Financial Factors

2002/03 Review

Revenue

Gross orchard revenue for the model orchard was nearly $187,000. This was $8,000 (4%) higher than in 2001/02 on a comparative basis. Significantly higher revenue per tray offset lower yields. For the 2002 harvest, yield of the green variety was down 14% to 6,080 trays/ha due to low flower numbers and a cool, wet spring. Yield of the gold variety was down 9% to 7,200 trays/ha, due mainly to smaller fruit size.

Revenue is now being expressed as orchard gate return (OGR). The OGR is the revenue growers receive net of costs that arise after harvest, outside the orchard gate, such as packing fruit. The industry has rapidly adopted this term to make it easier to compare revenue figures, which had become increasingly complex and difficult in recent years. For this model budget, the main changes are that revenue is now shown net of packing costs and freight to the packhouse, and revenue for all saleable grades of fruit (i.e., Class I and Class II) are included in the OGR for the variety. Table 3 shows the figures as published by ZESPRI.

Growers expect total OGR for their 2002 crop of $5.65/tray for green and $6.59/tray for the gold variety, of which $5.25/tray (93%) and $6.06/tray (92%) respectively was received before the 31 March 2003 balance date. Therefore, 40 c/tray for green and 53 c/tray for gold will occur during the next financial year. The full year OGR per tray is significantly higher for both varieties than for the previous crop. For green the increase is $1.14/tray (25%) above the 2001 crop OGR and for gold it is $1.63/tray (33%) higher.

The reports that growers receive from their packhouse usually itemise components of the OGR. Returns from Class II grade fruit are about 24 c/Class I tray for green and organic fruit but negligible for gold fruit.

Hiring out orchard equipment, rental of houses on orchards and rebates from merchants contributed revenue of $4,400. This does not include any crop volume related rebates from packhouses, which growers include in their kiwifruit revenue.

The good returns for the 2002 kiwifruit crop are especially valuable to those growers with lower yields. The Bay of Plenty tends to have higher yields. Growers in other districts have commented that the good 2002 returns makes kiwifruit more viable compared with the other crops on their orchards, which will encourage them to increase inputs and attention to detail on their kiwifruit.

Table 3: ZESPRI-estimated OGR by Fruit Type ($/ha)

Year of harvest

ZESPRITM GREEN

ZESPRITM GREEN
ORGANIC

ZESPRITM GOLD

2002 crop

32,455

32,292

42,857

2001 crop

29,748

25,842

27,415

Source: Kiwiflier 212, May 2003

Expenditure

The model orchard cash orchard expenditure was just over $103,000. This was 14% higher than in 2001/02. Spending was higher on most production costs, particularly labour, but also spraying and chemicals (which includes pest monitoring), pollination (due to costs being passed on and higher hive numbers being used as a result of varroa mite), and fertiliser (due to higher or more costly inputs).

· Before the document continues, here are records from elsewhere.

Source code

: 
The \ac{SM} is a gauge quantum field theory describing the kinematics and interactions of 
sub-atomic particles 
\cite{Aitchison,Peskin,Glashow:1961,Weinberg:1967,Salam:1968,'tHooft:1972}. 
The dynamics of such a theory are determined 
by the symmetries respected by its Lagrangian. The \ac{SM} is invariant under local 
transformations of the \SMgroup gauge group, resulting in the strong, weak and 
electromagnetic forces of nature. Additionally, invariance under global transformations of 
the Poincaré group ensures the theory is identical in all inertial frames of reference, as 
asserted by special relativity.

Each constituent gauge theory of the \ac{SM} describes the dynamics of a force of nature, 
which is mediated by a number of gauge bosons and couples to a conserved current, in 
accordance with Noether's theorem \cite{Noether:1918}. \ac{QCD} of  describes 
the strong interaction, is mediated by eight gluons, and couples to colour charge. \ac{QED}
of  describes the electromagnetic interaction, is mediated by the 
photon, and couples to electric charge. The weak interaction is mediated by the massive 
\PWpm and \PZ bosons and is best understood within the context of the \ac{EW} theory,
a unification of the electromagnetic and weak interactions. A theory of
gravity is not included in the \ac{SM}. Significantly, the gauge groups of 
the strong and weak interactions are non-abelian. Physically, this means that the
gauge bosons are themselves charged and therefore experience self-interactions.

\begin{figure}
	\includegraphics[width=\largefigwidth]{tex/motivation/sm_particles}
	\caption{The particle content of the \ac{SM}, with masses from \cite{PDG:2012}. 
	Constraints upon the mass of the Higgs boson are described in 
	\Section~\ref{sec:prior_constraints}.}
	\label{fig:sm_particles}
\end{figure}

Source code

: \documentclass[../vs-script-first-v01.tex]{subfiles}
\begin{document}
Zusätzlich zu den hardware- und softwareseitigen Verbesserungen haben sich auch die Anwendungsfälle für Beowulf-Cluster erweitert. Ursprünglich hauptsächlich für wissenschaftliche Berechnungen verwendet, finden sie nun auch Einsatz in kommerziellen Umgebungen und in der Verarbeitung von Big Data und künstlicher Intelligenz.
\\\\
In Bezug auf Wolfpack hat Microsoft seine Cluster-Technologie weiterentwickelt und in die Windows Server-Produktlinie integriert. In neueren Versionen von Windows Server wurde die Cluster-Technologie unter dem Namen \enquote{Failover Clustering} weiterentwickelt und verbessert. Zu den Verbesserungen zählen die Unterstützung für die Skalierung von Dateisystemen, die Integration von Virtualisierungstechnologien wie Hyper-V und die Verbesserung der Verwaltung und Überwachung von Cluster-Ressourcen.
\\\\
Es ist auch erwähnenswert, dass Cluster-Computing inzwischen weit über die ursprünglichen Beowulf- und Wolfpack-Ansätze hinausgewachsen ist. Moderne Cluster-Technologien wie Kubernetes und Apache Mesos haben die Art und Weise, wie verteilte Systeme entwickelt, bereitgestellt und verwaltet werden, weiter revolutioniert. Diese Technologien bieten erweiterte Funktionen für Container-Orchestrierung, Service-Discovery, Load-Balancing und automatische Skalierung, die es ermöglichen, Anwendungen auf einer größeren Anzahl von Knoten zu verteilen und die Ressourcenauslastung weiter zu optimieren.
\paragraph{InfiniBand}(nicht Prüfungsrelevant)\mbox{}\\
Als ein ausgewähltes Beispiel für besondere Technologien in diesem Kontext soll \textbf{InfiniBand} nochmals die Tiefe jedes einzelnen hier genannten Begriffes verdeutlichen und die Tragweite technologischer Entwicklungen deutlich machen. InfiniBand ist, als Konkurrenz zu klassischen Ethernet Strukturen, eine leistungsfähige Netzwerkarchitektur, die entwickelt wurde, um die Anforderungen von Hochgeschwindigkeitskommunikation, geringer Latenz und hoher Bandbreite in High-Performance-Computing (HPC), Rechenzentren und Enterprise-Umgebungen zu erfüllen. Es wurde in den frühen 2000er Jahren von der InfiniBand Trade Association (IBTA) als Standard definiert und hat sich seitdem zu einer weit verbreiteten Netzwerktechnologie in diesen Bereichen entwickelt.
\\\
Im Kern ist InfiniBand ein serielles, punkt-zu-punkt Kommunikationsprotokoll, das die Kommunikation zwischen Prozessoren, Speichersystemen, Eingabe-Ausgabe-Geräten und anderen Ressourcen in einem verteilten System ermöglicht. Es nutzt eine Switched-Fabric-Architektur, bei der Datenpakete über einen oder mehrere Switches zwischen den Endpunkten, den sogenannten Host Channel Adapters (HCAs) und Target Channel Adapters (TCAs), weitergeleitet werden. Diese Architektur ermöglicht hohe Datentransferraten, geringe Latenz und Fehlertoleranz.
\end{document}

Activities added to growers' practices have also increased costs, such as increased pest monitoring and banding to prevent Fuller's rose weevil adding to pest control costs, and girdling to improve fruit size adding to labour costs. Increased labour spending is also due to a high degree of attention to detail being applied to orchard activities, with the expected orchard performance improvements as a pay-off. Some growers are also taking advantage of their good financial position to reduce their own labour input. The rate of payment to workers has also increased.

Spending on repairs and maintenance has increased. Growers are doing a range of work on orchards, particularly on repairing vine support structures. While repairing aged support structures, there are improvements being made that will enhance future yields, such as making the rows slightly longer, or that will reduce future maintenance, such as using steel rather than timber beams on pergolas. A number of orchards are converting from a T-bar vine support structure to a pergola in pursuit of higher yields and improved fruit size and quality.

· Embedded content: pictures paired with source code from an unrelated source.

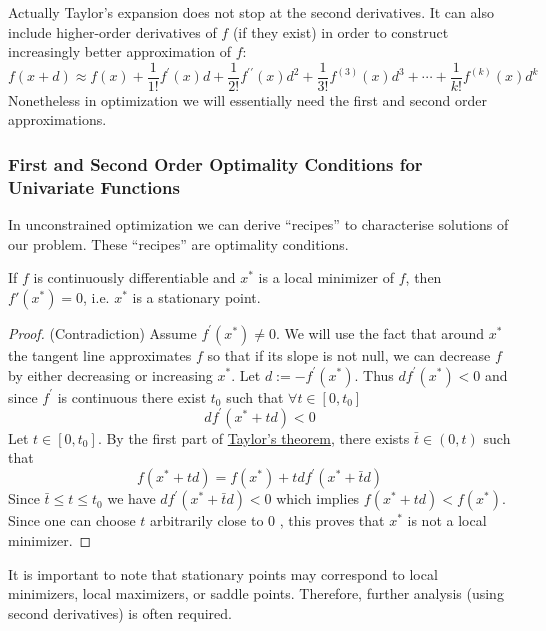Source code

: \documentclass[9pt, headings=standardclasses, parskip=half]{scrartcl}
\renewcommand{\emph}[1]{\textcolor{mypurple}{#1}}
\begin{document}
Actually Taylor's expansion does not stop at the second derivatives. It can also include higher-order derivatives of $f$ (if they exist) in order to construct increasingly better approximation of $f$:
$$
f(x+d) \approx f(x)+\frac{1}{1!} f^{\prime}(x) d+\frac{1}{2!} f^{\prime \prime}(x) d^2+\frac{1}{3!} f^{(3)}(x) d^3+\cdots+\frac{1}{k!} f^{(k)}(x) d^k
$$
Nonetheless in optimization we will essentially need the first and second order approximations.

\subsubsection{First and Second Order Optimality Conditions for Univariate Functions}
In unconstrained optimization we can derive ``recipes'' to characterise solutions of our problem. These ``recipes'' are optimality conditions.

\begin{theorem}\label{thm:nec_first_order_optimality_univariate}
If \(f\) is continuously differentiable and \(x^*\) is a local minimizer of \(f\), then \(f'(x^*)=0\), i.e. \(x^*\) is a \emph{stationary point}.
\end{theorem}
\begin{proof}
(Contradiction)
Assume $f^{\prime}\left(x^*\right) \neq 0$. We will use the fact that around $x^*$ the tangent line approximates $f$ so that if its slope is not null, we can decrease $f$ by either decreasing or increasing $x^*$. Let $d:=-f^{\prime}\left(x^*\right)$. Thus $d f^{\prime}\left(x^*\right)<0$ and since $f^{\prime}$ is continuous there exist $t_0$ such that $\forall t \in\left[0, t_0\right]$
$$
d f^{\prime}\left(x^*+t d\right)<0
$$
Let $t \in\left[0, t_0\right]$. By the first part of  \hyperref[thm:univariate_taylor_expansion]{Taylor's theorem}, there exists $\bar{t} \in(0, t)$ such that
$$
f\left(x^*+t d\right)=f\left(x^*\right)+t d f^{\prime}\left(x^*+\bar{t} d\right)
$$
Since $\bar{t} \leq t \leq t_0$ we have $d f^{\prime}\left(x^*+\bar{t} d\right)<0$ which implies $f\left(x^*+t d\right)<f\left(x^*\right)$. Since one can choose $t$ arbitrarily close to 0 , this proves that $x^*$ is not a local minimizer.
\end{proof}


It is important to note that stationary points may correspond to local minimizers, local maximizers, or saddle points. Therefore, further analysis (using second derivatives) is often required.
\end{document}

Adoption of communications technology, such as cell phones and the internet, have increased communication costs.

In general, growers' spending is pitched to their currently good financial position and would be reduced as a response to any deterioration in financial position.

Net Result

The cash orchard surplus was a little over $70,000. This is 10% lower than in the 2001/02 year, due mainly to the higher spending.

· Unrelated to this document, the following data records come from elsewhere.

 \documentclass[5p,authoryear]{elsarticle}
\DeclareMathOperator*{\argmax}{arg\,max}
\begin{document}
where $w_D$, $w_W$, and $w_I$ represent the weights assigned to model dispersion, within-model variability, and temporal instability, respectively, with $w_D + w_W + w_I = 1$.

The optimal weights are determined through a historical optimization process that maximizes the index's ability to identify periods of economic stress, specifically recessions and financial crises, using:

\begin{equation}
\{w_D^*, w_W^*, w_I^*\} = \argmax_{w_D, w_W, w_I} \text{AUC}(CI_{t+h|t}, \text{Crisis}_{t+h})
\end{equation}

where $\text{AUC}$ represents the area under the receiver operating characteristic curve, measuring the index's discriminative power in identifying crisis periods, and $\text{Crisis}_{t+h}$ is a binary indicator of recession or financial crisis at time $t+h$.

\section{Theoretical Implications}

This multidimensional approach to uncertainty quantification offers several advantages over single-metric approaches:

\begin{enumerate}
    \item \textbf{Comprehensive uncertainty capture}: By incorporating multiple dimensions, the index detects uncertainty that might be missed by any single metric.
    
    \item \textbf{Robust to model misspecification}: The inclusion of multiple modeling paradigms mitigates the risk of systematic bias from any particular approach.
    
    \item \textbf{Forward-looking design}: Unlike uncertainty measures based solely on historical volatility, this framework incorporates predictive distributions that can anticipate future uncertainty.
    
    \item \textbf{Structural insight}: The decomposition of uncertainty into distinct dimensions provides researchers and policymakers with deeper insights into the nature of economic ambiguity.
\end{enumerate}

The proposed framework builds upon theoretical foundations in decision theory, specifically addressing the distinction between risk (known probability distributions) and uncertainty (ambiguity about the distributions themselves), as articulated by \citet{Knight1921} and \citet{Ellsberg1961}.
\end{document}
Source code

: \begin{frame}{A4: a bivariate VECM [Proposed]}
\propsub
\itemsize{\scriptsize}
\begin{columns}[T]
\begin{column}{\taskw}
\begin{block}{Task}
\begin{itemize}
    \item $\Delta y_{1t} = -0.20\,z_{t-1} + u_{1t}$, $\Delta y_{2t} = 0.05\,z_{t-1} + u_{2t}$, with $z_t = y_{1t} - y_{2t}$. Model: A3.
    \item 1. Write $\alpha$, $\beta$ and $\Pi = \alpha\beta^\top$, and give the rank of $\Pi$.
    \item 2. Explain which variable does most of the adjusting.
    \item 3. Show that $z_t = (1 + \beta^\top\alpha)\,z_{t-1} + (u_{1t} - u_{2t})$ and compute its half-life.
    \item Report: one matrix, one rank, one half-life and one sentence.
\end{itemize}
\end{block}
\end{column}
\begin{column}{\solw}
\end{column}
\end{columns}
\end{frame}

Growers' approach to debt varies considerably. Many have no borrowings or modest debt, and some have used their good financial position in recent years to repay all term debt. Others have used their surpluses and equity to expand by buying or developing additional orchards or to make significant improvements to the orchard or dwelling. Investment outside the kiwifruit industry has also occurred. Bankers are positive towards established growers wishing to borrow to make improvements, expand or buy other assets, and report an increase in debt levels.

Spending on development and capital items also varies considerably between growers. Vehicle spending is a common capital item, and some growers have purchased tractors or mulchers. Other projects include installing frost protection, installing irrigation, removing shelter trees, converting T-bar structures to pergola, planting additional kiwifruit area, and improving dwellings.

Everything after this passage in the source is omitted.